ARGENTINA/ Por Elaine Tavares
14/05/2026

  Mais de um milhão de pessoas foram às ruas ontem, na Argentina, em protesto contra novos cortes do governo no orçamento das universidades públicas. O ajuste oficializado por Javier Milei na segunda-feira, faz parte de um pacote que atinge também outros setores da educação, da saúde e obras públicas. São quase três bilhões de pesos a menos para custear os serviços públicos.

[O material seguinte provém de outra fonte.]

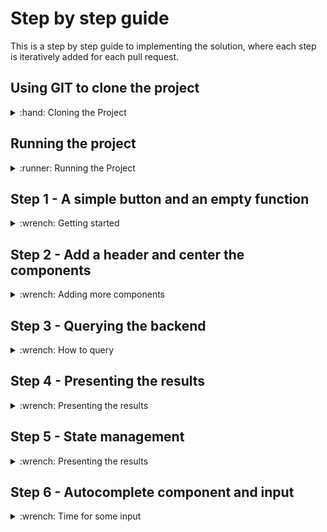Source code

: # Step by step guide
This is a step by step guide to implementing the solution, where each step is iteratively added for each pull request. 

## Using GIT to clone the project
<details>
  <summary>:hand: Cloning the Project</summary>


<br>First we need to open up a terminal, then navigate to where we want to store the project. In this example, we'll store it in the Documents folder. 

<details>
  <summary>:pushpin:Windows</summary>

  First open up the file explorer and navigate to where you want to store the project. On the top of the file explorer, you'll see a path such as `C:/Users/Username/Documents` Click this with your mouse and copy the text.

  Now, open up a command line window, you can do this by pressing the start button, write in `cmd` and press enter when the search is finished.

  When the command line window is open, write `cd "C:/Users/Username/Documents"` The path can be pasted in using `Ctrl-V` assuming you copied it earlier. 
  
</details>

<details>
  <summary>:pushpin:MacOS</summary>


First, open up a terminal, you can do this by using Spotlight, which is the magnifying glass on the top right corner of your screen, write in `terminal` and press enter when the search is finished.

  When the terminal is open, write `cd ~/Documents` 

</details>

Now we want to clone the project using git. This can be done using the `git clone` command with a url to the git repository. In github this can be found by pressing the green `Code` button on the repository page, and it should show the link in the popup box. We'll include it in the command here you simplify things.

Use the following command 

```
git clone https://github.com/Markusdreyer/react-workshop.git
```
</details>


## Running the project
<details>
  <summary>:runner: Running the Project</summary><br>


  First off, we want to start up the project, this allows us to immediately see changes and updates in the web browser as we write out code.

  Now we should still have the terminal or command line window open. So, we need to navigate into the project folder. This can be done by writing

  ```
  cd react-workshop
  ```

  Now the first command you want to run is `npm install` this will install all dependencies for the project, when it is finished, you can write in `npm start`, this will start the project, and open up the web browser.

  Now with the web-app running, it will update as soon as you save file after having written new code, this is done by pressing `CTRL-S` for windows pcs or `Command-S` for macs.

</details>


## Step 1 - A simple button and an empty function
<details>
  <summary>:wrench: Getting started</summary><br>


  In this project we'll be using a component library named Material-UI, it provides us with ready made components, such as buttons, text fields and much much more. There are many such libaries available, and there's usually no need to re-invent the wheel and create buttons and other components entirely from scratch. So, with that out of the way, we'll move onto the first step.

  The first step is going to be to just add a simple button with the label "Get Recipe". This needs to be placed within the `return` statement in the `App.tsx`-file. A button can be added using the following.


  ```js
  <Button>MyLabel</Button>
  ```
  

  The next step is to add an empty function. A function is coded like this, but unlike the Button, it should be placed outside the return statement. Lets name the function getRecipe so it is clear what it is supposed to do.


  ```ts
  const myFunction = () => {
      console.log("Hello world");
    }
  ```

  Now, we want to combine the two, and make the button call/use the function when it is clicked. And this button component has an onClick parameter, see if you can find out how to use this.

  _Note: The button can be stylized in many ways. Take a look at the documentation here for an overview: https://mui.com/material-ui/react-button/_



  <details>
    <summary>:sparkles:Show solution:sparkles:</summary>

  ```ts
    import Button from '@mui/material/Button';

    function App() {

        const getRecipe = () => {
                console.log("Hello world")
            }

        return (
            <Button onClick={() => getRecipe()}>Get Recipe</Button>
        );
    }

    export default App;
  ```
  </details>

  Now you might be wondering what the console is. The console is a debugging tool that provides a way to view messages, inspect values, and run JavaScript code directly in a web browser or in other JavaScript environments such as Node.js.

  In web development, the console is usually accessed using the JavaScript console object, which is built into the browser's developer tools. You can open the console in most modern browsers by pressing `F12` or by right-clicking on a web page and selecting `Inspect Element`. The console appears as a separate panel within the developer tools.

  Once the console is open, you can use it to view output from your JavaScript code, check the values of variables, and run code directly in the console. This is useful for testing and debugging your code, as well as for exploring the behavior of JavaScript and the web platform.
  Try using it now to see what happens when you click the button on your website.

</details>

## Step 2 - Add a header and center the components
<details>
  <summary>:wrench: Adding more components</summary>

  <br>Now that we have our simple button, we want to add a header, a text at the top of the page, for example "`Your Name`'s Magic Cookbok". 
  Components in react can however only return one main parent element. A parent element is an HTML-like element that contains one or more child elements. The child elements are nested within the parent element and are considered to be a part of the parent element.

  For example:

  ```ts
  return (
          <div>
            <p> I am a child of div</p>
            <p> I am another child of div</p>
          </div>
        );

  ```

  In this example, div is the parent element, and the two p elements are child elements. The parent element div contains and wraps around the two child elements.

  Now, you can go ahead and add a parent element which wraps around our existing button.

<details>
    <summary>:sparkles:Show solution:sparkles:</summary>


  ```tsx
    return (
        <div>
          <Button onClick={() => getRecipe()}>Get Recipe</Button>
        </div>
      );
  ```
</details>


  The next step is to add the header, usually we could just add some text above the button, or use existing html elements such as `<h1> <h2>` etc. but we want to customize this a bit more later on and use more of the existing material-ui components. So we're going to use the `<Box>` component

  ```ts
  <Box>This is some text</Box>

  ```

  As the `Box`is a material-ui component, it has access to many helpful layout options. And many of these will be helpful later on, so we can go ahead and replace the parent `<div>` element with a `<Box>` component.
   Also go ahead and add `YourName's Magic Cookbook`

<details>
    <summary>:sparkles:Show solution:sparkles:</summary>


  ```ts
    return (
      <Box>
        YourName's Magic Cookbook
        <Button onClick={() => getRecipe()}>Get Recipe</Button>
      </Box>
      );
  ```
</details>
  
All right, now we've finished adding the header! Next step, we'll start having the button do something.

</details>



</details>


</details>

## Step 3 - Querying the backend
<details>
  <summary>:wrench: How to query </summary>
  
Let's get our React-app underway by implementing fetching logic in our app. JavaScript has a "Fetch" API that provides a global fetch() method that provides an easy, logical way to fetch resources across the network.

A basic fetch request is really simple to set up. Have a look at the following code:

```ts
fetch('http://example.com/api')
  .then((response) => response.json())
  .then((data) => console.log(data));
```

Here we are performing a request to an API at 'http://example.com/api' and printing the response to the console. The simplest use of fetch() takes one argument — the path to the resource you want to fetch — and does not directly return the JSON response body but instead returns a promise that resolves with a Response object.

This request is nice, but it is lacking one key feature: the request body. Also, this request is a simple GET request, when performing HTTP requests with a request body, a POST request is used, so we need to change that as well. Here is an example:

```ts
fetch("http://example.com/api", {
      method: "POST",
      body: requestBody,
    })
      .then((response) => response.json())
      .then((data) => console.log(data));
```

### Encapsulating the fetch request
Let's encapsulate this request into a function we can reuse:

```ts
//The async keyword allows us to to use "await" to perform asynchronous operations, such as communicating with the backend
const getRecipe = async () => {
    //Hardcoded list of ingredients. We'll come back to this later, but we need some data to work with for now.
    const requestBody = JSON.stringify({
        ingredients: [
            "tomato", 
            "mozzarella", 
            "basil", 
            "chiocciole pasta", 
            "olive oil"
        ]
    })
    await fetch("http://localhost:8000/recipes", {
      method: "POST",
      headers: { //We also need to tell what kind of data we're sending
        "Content-Type": "application/json",
      },
      body: requestBody,
    })
      .then((response) => response.json())
      .then((data) => console.log(data));
  }
```

### Adding the function to our app
Now try adding this in your App.tsx file, and check the console output after trying to click the button (It might take a few seconds-half a minute before you get a result, depending on the server!)
  
<details>
  <summary>:sparkles:Show solution:sparkles:</summary>
  
  
```ts
import { Box } from '@mui/material';
import Button from '@mui/material/Button';

function App() {
  
  const getRecipe = async () => {
    const requestBody = JSON.stringify({ingredients: ["tomato", "mozzarella", "basil", "chiocciole pasta", "olive oil"]})
    await fetch("http://localhost:8000/recipes", {
      method: "POST",
      headers: {
        "Content-Type": "application/json",
      },
      body: requestBody,
    })
      .then((response) => response.json())
      .then((data) => console.log(data));
  }
  
  return (
      <Box>
          YourName's Magic Cookbook
          <Button onClick={() => getRecipe()}>Get Recipe</Button>
      </Box>
  );
}
export default App;
```

</details>
</details>
    
## Step 4 - Presenting the results
<details>
  <summary>:wrench: Presenting the results </summary>

Now we want to create a new component for recipe related things. 
  
First, create a folder named `components` under the `src` folder. If you're using Visual Studio Code, you can right click the `src` directory and click create new folder and name this components. Now right click the `components` folder and click create new file, lets name this new file Recipe.tsx 

Next up, we'll have a look at how the data in the recipe is structured.

```ts
{
    "title": "Caprese Pasta",
    "description": "A delicious and simple pasta dish featuring the classic Italian flavors of tomato, mozzarella, and basil.",
    "ingredients": [
        "2 cups of cherry tomatoes, halved",
        "1 cup of mozzarella, cubed",
        "1/4 cup of fresh basil, chopped",
        "250 grams of chiocciole pasta",
        "3 tablespoons of olive oil"
    ],
    "steps": [
        "Bring a large pot of salted water to a boil.",
        "Add the chiocciole pasta and cook for 8-10 minutes, or until al dente.",
        "Drain the pasta and set aside.",
        "In a large bowl, combine the halved tomatoes, cubed mozzarella, and chopped basil.",
        "Add the cooked pasta to the bowl and mix to combine.",
        "Drizzle the olive oil over the pasta and mix until all the ingredients are evenly coated.",
        "Serve the pasta warm or cold."
    ]
}
```

We can see here that we're dealing with a structure such as this
  
```ts
title: string,
description: string,
ingredients: string[] 
steps: string[]
```
  
So to be able to use a state for multiple fields, we usually have to use a state object structure. Now, we're going to use this object structure in multiple components, in both our App.tsx and our Recipe.tsx components. When we need to use it in several places, or it is a larger object structure it is often helpful to create an interface that defines the structure. See an example of an interface below.
  
```ts
interface interfaceName{
  propertyName1: propertyType1
  propertyName2: propertyType2
}
  
To use this interface in other components, we usually have to add an export before the interface, e.g.
  
export interface InterfaceName {
  ....
}
  
```

Now, go ahead and try creating an interface for the recipe, lets name it RecipeObject
  
<details>
  <summary>:sparkles:Show solution:sparkles:</summary>
  
```ts
export interface RecipeData{
  title: string
  description: string
  ingredients: string[]
  steps: string[]
}
```
  
</details>
  
Next up, we'll create the actual component! Lets start with something along these lines
  
```ts
import { Box } from "@mui/material";

function Recipe(){
    return (
        <Box>
          "text"
        </Box>
    )
}
```
  
Now, we need this Recipe component to actually receive RecipeData, it does this through the use of something called `props`. In React, `props` (short for "properties") is a way to pass data from a parent component to its child components. Props are used to customize the behavior and render of a component by providing it with external data.

See the example below to see how a prop is received by a component.
  
```ts
function MyTitleFunction(props: {title: string){
  <Box>
    {props.title}
  </Box>
}

```
  
This works slightly different when using an interface for the prop, as all the types and property names are already defined. So when using an interface it might look a bit like this

```ts
interface MyTitleInterface{
  title: string
}
  
function MyTitleFunction(props: MyTitleInterface){
  <Box>
    {props.title}
  </Box>
}
```
  
So, now you can try to make use of the RecipeData interface and pass this as a prop to your Recipe component.
  
<details>
  <summary>:sparkles:Show solution:sparkles:</summary>
  
```ts
import { Box } from "@mui/material";

export interface RecipeData{
    title: string
    description: string
    ingredients: string[]
    steps: string[]
}

function Recipe(props: RecipeData){
    return (
        <Box>
            {props.title}
        </Box>
    )
}
```
</details>

Right, now we want to make use of all the properties that are passed in, this is simple for the single string properties, but requires some mapping when it comes to Lists or Arrays, e.g. when we have multiple ingredients or steps. So lets take a look at an example of how to map a list of strings.
  
```ts
Lets say we have this list of names
  
interface NamesData {
  names: ["Hanna-Kai", "Hege", "Jack", "Markus"]
}

  
function UnorderedNameComponent(props: names){
  return(
    <Box>
        <ul>
            {props.names.map((element, index) => (
                <li key={index}>
                    {element}
                </li>
            ))}
        </ul>
    </Box>
  )
}
  
```

So there's a few things happening here. The `<ul>` element in HTML stands for "Unordered List". It is used to create a list of items, where the order of the items does not matter. The items in an unordered list are usually represented by bullet points.

The `<ul>` element is used in conjunction with the `<li>` element, which stands for "List Item". Each item in the list is contained within an `<li>` element, and multiple `<li>` elements are grouped within the `<ul>` element.
  
The code in the example creates an unordered list `<ul>` and uses the map method to render a list of items based on an array of names passed as a prop to the component. The map method is used to iterate over the array and render a `<li>` for each element, with the text content being the element and the key being the index of the element in the array.
  
It might sound a bit more complex than it is, in short the list is meant to show a set of names, and it is displayed as a bullet-point list, where each name is a separate item on the list.
  
Now, you can go ahead and try to implement the Recipe function in its entirety. What we want is something that ends up looking like this
  
![Recipe Component Image](./images/recipecomponent.png)
  
To test your solution you can use this example data
  
```ts
const ExampleRecipeData = {
    
  title: "Caprese Pasta",
  description: "A delicious and simple pasta dish featuring the classic Italian flavors of tomato, mozzarella, and basil.",
  ingredients: [
      "2 cups of cherry tomatoes, halved",
      "1 cup of mozzarella, cubed",
      "1/4 cup of fresh basil, chopped",
      "250 grams of chiocciole pasta",
      "3 tablespoons of olive oil"
  ],
  steps: [
      "Bring a large pot of salted water to a boil.",
      "Add the chiocciole pasta and cook for 8-10 minutes, or until al dente.",
      "Drain the pasta and set aside.",
      "In a large bowl, combine the halved tomatoes, cubed mozzarella, and chopped basil.",
      "Add the cooked pasta to the bowl and mix to combine.",
      "Drizzle the olive oil over the pasta and mix until all the ingredients are evenly coated.",
      "Serve the pasta warm or cold."
  ]
  
}
 
```

<details>
  <summary>:sparkles:Show solution:sparkles:</summary>
  
```ts
import { Box } from "@mui/material";

export interface RecipeData{
    title: string
    description: string
    ingredients: string[]
    steps: string[]
}

function Recipe(props: RecipeData){
    return (
        <Box>
            <Box>
                {props.title}
            </Box>
            <Box>
                {props.description}
            </Box>
            <Box>
                <ul>
                    {props.ingredients.map((element, index) => (
                        <li key={index}>
                            {element}
                        </li>
                    ))}
                </ul>
            </Box>
            <Box>
                <ul>
                    {props.steps.map((element, index) => (
                        <li key={index}>
                            {element}
                        </li>
                    ))}
                </ul>
            </Box>
        </Box>
    )
}
  
export default Recipe;
    
```
</details>

</details>
  
## Step 5 - State management
<details>
  <summary>:wrench: Presenting the results </summary>
  
<br> In React, "state" is a way to store and manage component-level data that affects the behavior and render of a component. It is an object that holds data that can change over time, and it is an essential part of building dynamic and interactive user interfaces. It might sound a bit complicated, but it's actually not that hard to use. So lets get going with an example
  
```ts
function Counter() {
  const [counter, setCounter] = useState(0);
  
  return (
    <Box>
      {counter}
      <Button onClick={setCounter(counter + 1)}>Count</Button>
    </Box>
  )
}
```
  
<br>Now, in this example we have the state `counter`, and a setter for this state named `setCounter`. The `counter` is initialized using `useState(0)` which initializes the state with the value 0. 

So in the browser, this would show the number 0, and a button labeled Count, and each click of the button would set a new state, this state is based on the previous state and adds 1 to this. And as it is a state, React knows that it should update the render (what is shown) when the value changes. 

What we want in our application is to have a recipe state. Lets see an example of how this can look

```ts
import { useState } from 'react';
import { RecipeData } from './components/Recipe'
  
function App() {
  const [recipe, setRecipe] = useState({} as RecipeData)
}
```
  
Try adding this to your code in the `App.tsx` file now.
  
Next up we want to actually set the recipe state when we get some data back from pressing the button, instead of just logging it to the console. See if you can figure out how to do this.
  
<details>
  <summary>:sparkles:Show solution:sparkles:</summary>
  
```ts
import { Box } from '@mui/material';
import Button from '@mui/material/Button';
import { RecipeData } from './components/Recipe';
import { useState } from 'react';

function App() {
  const [recipe, setRecipe] = useState({} as RecipeData)
  
  const getRecipe = async () => {
    const requestBody = JSON.stringify({ingredients: ["tomato", "mozzarella", "basil", "chiocciole pasta", "olive oil"]})
    await fetch("http://localhost:8000/recipes", {
      method: "POST",
      headers: {
        "Content-Type": "application/json",
      },
      body: requestBody,
    })
      .then((response) => response.json())
      .then((data) => setRecipe(data));
  }
  
  return (
      <Box>
          YourName's Magic Cookbook
          <Button onClick={() => getRecipe()}>Get Recipe</Button>
      </Box>
  );
}
export default App;
    
```
</details>
  
So, next we want to use the actual recipe data! Lets use our Recipe component and pass the needed props to it. The component can be used like this
  
```ts
  <Recipe title={recipe.title} description={recipe.description}....../>
  
  Notice that we are writing this as <Recipe ... /> instead of <Recipe ...></Recipe>
  This is just a simplification and can make the code cleaner and easier to read when no props are passed 
```
  
Now try implementing this yourself!
  
<details>
  <summary>:sparkles:Show solution:sparkles:</summary>
  
```ts
import { Box } from '@mui/material';
import Button from '@mui/material/Button';
import Recipe, { RecipeData } from './components/Recipe';
import { useState } from 'react';

function App() {
  const [recipe, setRecipe] = useState({} as RecipeData)
  
  const getRecipe = async () => {
    const requestBody = JSON.stringify({ingredients: ["tomato", "mozzarella", "basil", "chiocciole pasta", "olive oil"]})
    await fetch("http://localhost:8000/recipes", {
      method: "POST",
      headers: {
        "Content-Type": "application/json",
      },
      body: requestBody,
    })
      .then((response) => response.json())
      .then((data) => setRecipe(data));
  }
  
  return (
      <Box>
          YourName's Magic Cookbook
          <Button onClick={() => getRecipe()}>Get Recipe</Button>
          <Recipe title={recipe.title} description={recipe.description} ingredients={recipe.ingredients} steps={recipe.steps}/>
      </Box>
  );
}
export default App;
```
  
</details>
  
Now you might notice nothing is showing up in the browser anymore, this is due to the Recipe receiving null values, as the title, description and so on haven't been initialized. We'll sort this out using something called conditional rendering, basically an `if` statement.
  
```ts
  {recipe.title && <Recipe ......./>}
  
  In essence this means 
  
  if (recipe.title != null){
    return <Recipe ......></Recipe>
  }
```

<details>
  <summary>:sparkles:Show solution:sparkles:</summary>
  
```ts
import { Box } from '@mui/material';
import Button from '@mui/material/Button';
import Recipe, { RecipeData } from './components/Recipe';
import { useState } from 'react';

function App() {
  const [recipe, setRecipe] = useState({} as RecipeData)
  
  const getRecipe = async () => {
    const requestBody = JSON.stringify({ingredients: ["tomato", "mozzarella", "basil", "chiocciole pasta", "olive oil"]})
    await fetch("http://localhost:8000/recipes", {
      method: "POST",
      headers: {
        "Content-Type": "application/json",
      },
      body: requestBody,
    })
      .then((response) => response.json())
      .then((data) => setRecipe(data));
  }
  
  return (
      <Box>
          YourName's Magic Cookbook
          <Button onClick={() => getRecipe()}>Get Recipe</Button>
          {recipe.title && 
            <Recipe 
              title={recipe.title} 
              description={recipe.description} 
              ingredients={recipe.ingredients} 
              steps={recipe.steps}
            />
          }
      </Box>
  );
}
export default App;

```
  
</details>

Perfect, now you've learned a little bit about state management as well! Next up, we'll add a new component with inputs, and another state to change the ingredients we're using.
  
</details>
  
## Step 6 - Autocomplete component and input
<details>
  <summary>:wrench: Time for some input </summary>
  
<br> So now we're finally going to add some more interactivity by using an autocomplete component! 
We won't go into details regarding the Autocomplete component, and will focus only on what we need to use. You can see an example of how it can be used below

```ts
<Autocomplete 
  multiple // Allows you to select multiple items
  filterSelectedOptions // Filters out selected items
  disableCloseOnSelect // Prevents closing the dropdown menu on selecting an item
  options={["tomato", "mozarella"]} // The options shown in the dropdown menu
  onChange={(event: any, newValue: string[]) => { // Handles changes, allowing you to set a state with the new values
    setIngredients(newValue); // Here we're using a [ingredient, setIngredient] = useState([""]) state
  }}
  renderInput={(params) => (
    <TextField {...params} label="Ingredients" /> // The input field, showing what you type if you're using the built in search function
  )
}/>
```

  
  
</details>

A medida de corte foi tomada para garantir a meta de superávit acordada com o FMI.

 Nas universidades, a mobilização tem sido intensa e culminou com esta marcha federal realizada ontem, na qual professores, estudantes e população em geral exigiram que Milei cumpra a lei que determina a atualização dos recursos pela inflação. Segundo os manifestantes a situação nas universidades é dramática, visto que no governo Milei atingiu o menor nível de investimento da história. Desde 2024 tem havido pressão junto ao Congresso que até chegou a definir uma lei, mas sem cumprimento por parte do governo.

   A multidão que foi às ruas nesta terça-feira centrou foco na universidade, mas outros cortes definidos também estão indignando os argentinos. No pacote baixado para atender o FMI estão incluídos redução de subsídios e aumentos tarifários, diminuição de recursos para o uso racional e eficiente da energia, cortes de verbas em obras como pavimentação de estradas, saneamento e água, corte no Fundo de Compensação Salarial Docente, no Plano Nacional de Alfabetização, nos programas de tratamento de câncer, na defesa e na infraestrutura das universidades.

O corte global soma 2,5 bilhões de pesos e afeta também as províncias e municípios. A vida que já anda bem ruim na Argentina tende a piorar.